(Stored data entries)
--------------------------------------------------
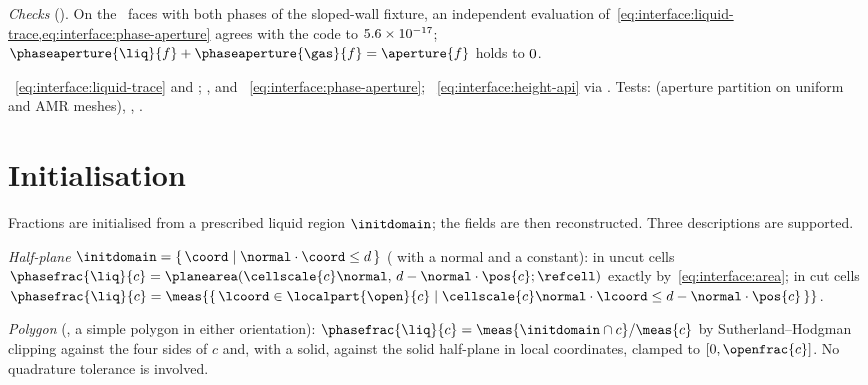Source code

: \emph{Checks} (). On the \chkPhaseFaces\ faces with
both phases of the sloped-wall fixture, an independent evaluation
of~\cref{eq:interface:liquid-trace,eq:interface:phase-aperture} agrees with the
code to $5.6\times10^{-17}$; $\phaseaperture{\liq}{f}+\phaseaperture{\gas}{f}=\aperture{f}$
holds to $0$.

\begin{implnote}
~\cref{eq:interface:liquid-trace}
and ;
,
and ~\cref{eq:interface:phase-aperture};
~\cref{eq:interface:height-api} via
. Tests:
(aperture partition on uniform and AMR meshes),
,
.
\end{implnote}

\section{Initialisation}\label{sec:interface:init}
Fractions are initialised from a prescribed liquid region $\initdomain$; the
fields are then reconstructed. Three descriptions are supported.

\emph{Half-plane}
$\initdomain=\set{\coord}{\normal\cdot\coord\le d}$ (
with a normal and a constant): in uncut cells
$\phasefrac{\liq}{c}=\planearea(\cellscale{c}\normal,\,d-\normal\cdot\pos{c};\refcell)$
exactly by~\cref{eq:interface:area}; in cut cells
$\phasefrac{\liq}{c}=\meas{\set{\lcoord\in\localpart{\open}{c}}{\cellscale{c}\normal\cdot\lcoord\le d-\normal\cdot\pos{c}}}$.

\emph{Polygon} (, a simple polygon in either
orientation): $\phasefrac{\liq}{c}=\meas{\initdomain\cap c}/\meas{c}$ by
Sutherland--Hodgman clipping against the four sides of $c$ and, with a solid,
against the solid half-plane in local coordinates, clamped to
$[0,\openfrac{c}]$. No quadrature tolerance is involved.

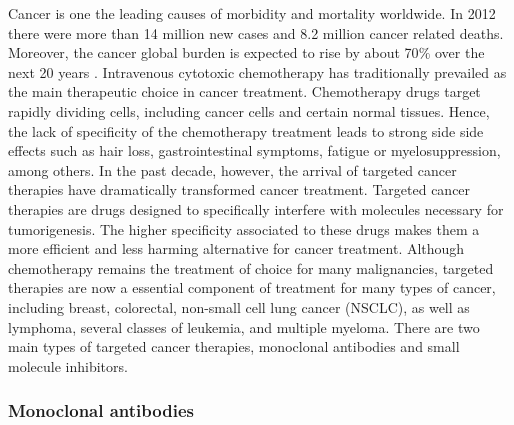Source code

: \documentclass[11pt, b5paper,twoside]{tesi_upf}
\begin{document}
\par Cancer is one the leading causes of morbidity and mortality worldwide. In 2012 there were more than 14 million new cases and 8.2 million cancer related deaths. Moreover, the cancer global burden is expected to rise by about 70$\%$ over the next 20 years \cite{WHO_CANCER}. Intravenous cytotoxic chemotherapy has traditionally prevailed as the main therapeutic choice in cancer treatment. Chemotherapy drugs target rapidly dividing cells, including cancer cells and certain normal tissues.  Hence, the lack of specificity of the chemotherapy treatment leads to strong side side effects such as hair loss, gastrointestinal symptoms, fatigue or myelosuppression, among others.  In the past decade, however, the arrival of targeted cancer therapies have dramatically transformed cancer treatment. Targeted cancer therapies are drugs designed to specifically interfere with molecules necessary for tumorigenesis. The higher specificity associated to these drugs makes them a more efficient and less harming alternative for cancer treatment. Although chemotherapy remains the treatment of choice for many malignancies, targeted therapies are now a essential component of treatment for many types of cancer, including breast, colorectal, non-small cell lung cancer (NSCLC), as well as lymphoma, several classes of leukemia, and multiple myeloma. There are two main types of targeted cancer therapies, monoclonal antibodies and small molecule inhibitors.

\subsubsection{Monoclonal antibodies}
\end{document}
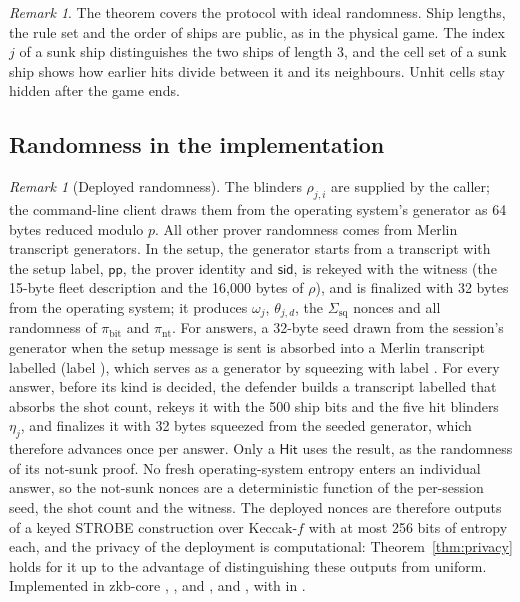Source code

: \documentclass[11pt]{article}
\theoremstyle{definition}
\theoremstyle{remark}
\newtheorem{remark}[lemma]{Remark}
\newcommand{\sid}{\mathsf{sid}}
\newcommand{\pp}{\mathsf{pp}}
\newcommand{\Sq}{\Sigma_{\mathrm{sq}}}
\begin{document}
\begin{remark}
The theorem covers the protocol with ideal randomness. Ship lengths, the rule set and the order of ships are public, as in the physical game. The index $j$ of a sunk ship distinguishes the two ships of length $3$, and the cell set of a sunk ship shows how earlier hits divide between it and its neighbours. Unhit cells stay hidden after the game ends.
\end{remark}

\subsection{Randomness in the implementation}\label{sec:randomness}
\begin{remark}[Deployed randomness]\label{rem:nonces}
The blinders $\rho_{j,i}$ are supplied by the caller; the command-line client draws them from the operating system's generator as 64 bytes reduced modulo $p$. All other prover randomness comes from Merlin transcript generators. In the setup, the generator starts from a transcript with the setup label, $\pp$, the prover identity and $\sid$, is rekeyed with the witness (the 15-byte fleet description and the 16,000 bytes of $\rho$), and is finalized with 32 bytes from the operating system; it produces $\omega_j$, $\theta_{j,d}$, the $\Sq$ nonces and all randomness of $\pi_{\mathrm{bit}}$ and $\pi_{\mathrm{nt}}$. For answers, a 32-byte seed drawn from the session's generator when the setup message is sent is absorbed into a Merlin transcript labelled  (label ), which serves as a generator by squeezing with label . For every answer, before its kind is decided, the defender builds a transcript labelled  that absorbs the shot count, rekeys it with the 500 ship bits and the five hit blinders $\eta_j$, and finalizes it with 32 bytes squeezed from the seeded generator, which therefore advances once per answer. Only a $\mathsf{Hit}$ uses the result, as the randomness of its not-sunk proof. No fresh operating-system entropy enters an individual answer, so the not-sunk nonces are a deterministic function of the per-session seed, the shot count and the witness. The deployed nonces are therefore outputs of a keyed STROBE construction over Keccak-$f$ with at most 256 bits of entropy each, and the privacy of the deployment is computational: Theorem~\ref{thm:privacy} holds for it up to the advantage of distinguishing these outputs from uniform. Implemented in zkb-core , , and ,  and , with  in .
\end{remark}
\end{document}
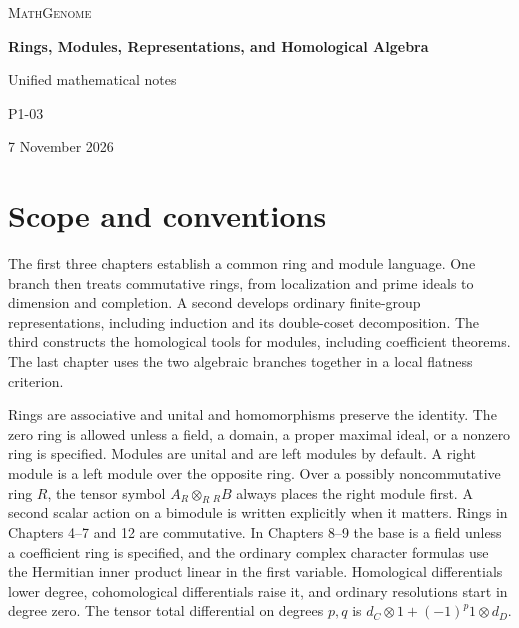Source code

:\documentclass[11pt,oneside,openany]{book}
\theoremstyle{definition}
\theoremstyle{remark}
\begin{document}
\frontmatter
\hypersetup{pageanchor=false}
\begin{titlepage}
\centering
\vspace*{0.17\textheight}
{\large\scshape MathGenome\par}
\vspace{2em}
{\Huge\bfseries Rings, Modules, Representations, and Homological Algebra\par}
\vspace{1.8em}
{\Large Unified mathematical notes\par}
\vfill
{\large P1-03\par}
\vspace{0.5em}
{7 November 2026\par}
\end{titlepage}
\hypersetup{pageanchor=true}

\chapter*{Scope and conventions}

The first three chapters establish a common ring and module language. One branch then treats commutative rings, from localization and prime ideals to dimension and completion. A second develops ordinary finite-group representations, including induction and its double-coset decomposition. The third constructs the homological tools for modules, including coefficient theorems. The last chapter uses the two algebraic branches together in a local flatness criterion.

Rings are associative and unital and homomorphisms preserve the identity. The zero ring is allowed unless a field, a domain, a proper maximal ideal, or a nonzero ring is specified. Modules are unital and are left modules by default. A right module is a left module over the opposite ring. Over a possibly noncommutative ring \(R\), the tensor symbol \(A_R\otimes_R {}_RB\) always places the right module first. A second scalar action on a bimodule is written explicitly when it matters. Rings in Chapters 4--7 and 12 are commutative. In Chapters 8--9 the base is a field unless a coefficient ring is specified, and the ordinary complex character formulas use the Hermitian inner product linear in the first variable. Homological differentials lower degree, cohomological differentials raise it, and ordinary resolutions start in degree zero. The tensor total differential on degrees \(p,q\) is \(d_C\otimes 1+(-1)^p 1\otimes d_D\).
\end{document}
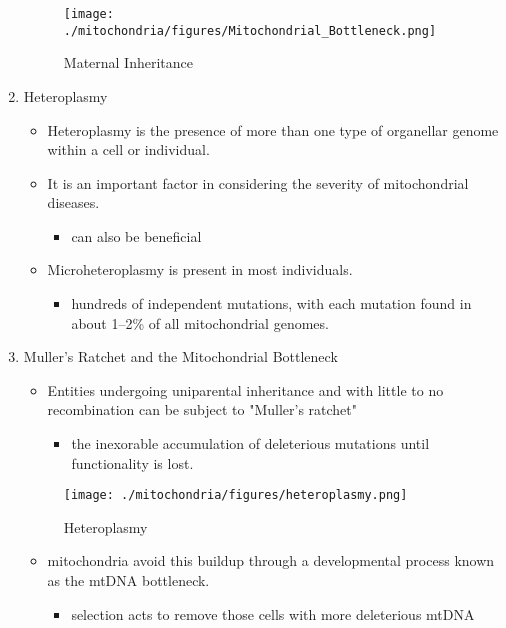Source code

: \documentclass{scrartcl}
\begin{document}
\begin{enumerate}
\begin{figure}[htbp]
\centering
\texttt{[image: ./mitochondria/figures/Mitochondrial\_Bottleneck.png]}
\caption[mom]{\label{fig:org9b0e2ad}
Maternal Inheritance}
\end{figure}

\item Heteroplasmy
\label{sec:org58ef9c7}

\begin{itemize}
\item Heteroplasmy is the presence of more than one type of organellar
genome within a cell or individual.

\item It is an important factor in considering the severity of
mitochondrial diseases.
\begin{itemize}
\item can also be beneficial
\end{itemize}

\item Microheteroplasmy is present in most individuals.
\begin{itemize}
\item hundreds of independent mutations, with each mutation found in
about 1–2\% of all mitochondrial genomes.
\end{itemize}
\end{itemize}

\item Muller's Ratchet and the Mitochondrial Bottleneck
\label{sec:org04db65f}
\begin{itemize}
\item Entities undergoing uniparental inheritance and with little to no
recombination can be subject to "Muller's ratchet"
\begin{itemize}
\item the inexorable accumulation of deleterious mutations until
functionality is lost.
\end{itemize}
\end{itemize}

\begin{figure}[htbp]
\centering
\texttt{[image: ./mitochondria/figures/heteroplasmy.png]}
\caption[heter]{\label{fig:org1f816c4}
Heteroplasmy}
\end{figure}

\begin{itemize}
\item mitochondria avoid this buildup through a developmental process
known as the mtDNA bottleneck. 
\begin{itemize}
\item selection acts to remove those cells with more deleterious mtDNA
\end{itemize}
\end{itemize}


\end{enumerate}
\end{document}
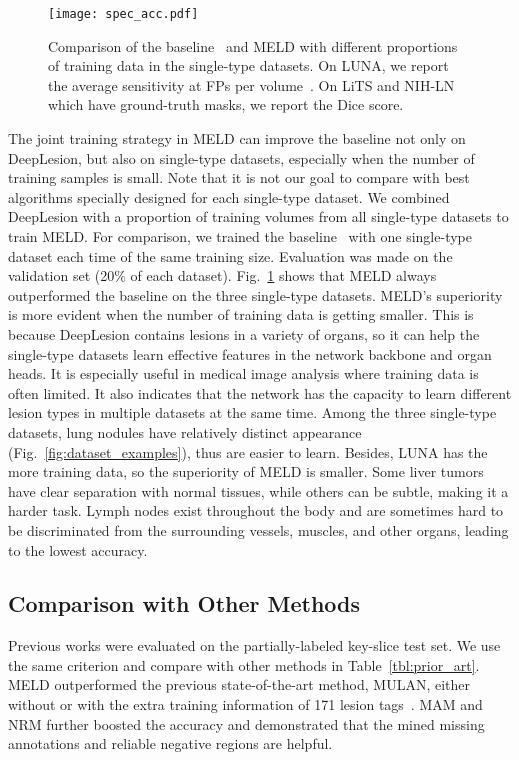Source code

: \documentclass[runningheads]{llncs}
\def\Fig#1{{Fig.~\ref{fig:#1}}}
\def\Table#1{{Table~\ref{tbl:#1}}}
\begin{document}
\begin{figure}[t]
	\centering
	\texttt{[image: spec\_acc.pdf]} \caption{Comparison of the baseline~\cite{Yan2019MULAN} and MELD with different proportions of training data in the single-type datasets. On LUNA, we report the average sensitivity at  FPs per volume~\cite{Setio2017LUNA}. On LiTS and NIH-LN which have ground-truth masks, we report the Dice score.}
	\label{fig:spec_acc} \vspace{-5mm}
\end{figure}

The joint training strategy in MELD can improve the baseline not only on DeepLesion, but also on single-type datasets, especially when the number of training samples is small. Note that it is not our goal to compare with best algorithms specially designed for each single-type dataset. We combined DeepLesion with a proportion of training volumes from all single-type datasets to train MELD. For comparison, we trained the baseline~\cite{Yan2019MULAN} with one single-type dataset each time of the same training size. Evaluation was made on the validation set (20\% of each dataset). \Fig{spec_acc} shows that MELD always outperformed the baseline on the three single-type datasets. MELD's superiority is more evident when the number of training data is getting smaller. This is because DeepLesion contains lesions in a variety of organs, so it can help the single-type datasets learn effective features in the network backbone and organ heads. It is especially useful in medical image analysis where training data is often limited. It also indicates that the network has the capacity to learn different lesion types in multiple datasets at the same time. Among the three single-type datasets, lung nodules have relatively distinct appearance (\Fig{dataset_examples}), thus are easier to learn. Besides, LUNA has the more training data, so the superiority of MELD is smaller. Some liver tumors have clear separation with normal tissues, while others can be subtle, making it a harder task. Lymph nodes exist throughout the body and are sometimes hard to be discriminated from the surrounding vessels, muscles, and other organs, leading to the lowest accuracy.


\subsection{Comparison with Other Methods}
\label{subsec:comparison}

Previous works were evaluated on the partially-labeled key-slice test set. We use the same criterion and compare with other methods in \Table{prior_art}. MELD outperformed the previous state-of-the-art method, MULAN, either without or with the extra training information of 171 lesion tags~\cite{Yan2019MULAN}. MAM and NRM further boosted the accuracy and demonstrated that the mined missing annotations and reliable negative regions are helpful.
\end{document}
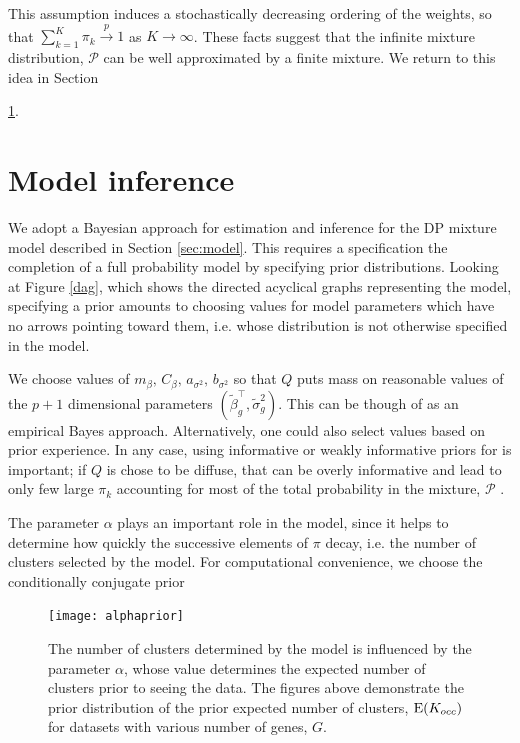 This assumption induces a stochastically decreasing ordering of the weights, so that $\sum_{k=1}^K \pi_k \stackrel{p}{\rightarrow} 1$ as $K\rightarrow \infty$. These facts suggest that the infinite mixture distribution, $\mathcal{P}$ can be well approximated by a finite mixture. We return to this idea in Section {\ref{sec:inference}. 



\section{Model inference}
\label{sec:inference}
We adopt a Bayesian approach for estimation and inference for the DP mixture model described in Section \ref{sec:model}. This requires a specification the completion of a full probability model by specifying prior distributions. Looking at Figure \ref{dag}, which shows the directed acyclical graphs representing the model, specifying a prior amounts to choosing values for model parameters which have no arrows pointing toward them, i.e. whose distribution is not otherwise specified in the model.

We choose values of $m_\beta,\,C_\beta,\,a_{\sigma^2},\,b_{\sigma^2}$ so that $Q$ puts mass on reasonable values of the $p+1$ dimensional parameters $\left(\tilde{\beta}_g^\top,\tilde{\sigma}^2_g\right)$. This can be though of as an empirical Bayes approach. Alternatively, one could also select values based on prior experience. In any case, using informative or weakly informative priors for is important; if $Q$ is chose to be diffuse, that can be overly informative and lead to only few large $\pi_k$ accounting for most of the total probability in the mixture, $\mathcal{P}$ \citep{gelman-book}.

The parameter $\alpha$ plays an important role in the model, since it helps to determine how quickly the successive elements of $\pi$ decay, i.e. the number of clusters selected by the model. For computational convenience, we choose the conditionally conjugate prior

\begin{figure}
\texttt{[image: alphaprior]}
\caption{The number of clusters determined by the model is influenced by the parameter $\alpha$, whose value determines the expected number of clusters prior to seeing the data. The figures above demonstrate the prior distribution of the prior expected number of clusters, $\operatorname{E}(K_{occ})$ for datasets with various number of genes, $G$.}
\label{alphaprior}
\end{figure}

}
--------------------------------------------------
_Problem to work on_:
The expected answer is each line of the records above that includes the string "figures".

_Your response_:
\texttt{[image: ./mitochondria/figures/Mitochondrial\_Bottleneck.png]}
\texttt{[image: ./mitochondria/figures/heteroplasmy.png]}
\caption{The number of clusters determined by the model is influenced by the parameter $\alpha$, whose value determines the expected number of clusters prior to seeing the data. The figures above demonstrate the prior distribution of the prior expected number of clusters, $\operatorname{E}(K_{occ})$ for datasets with various number of genes, $G$.}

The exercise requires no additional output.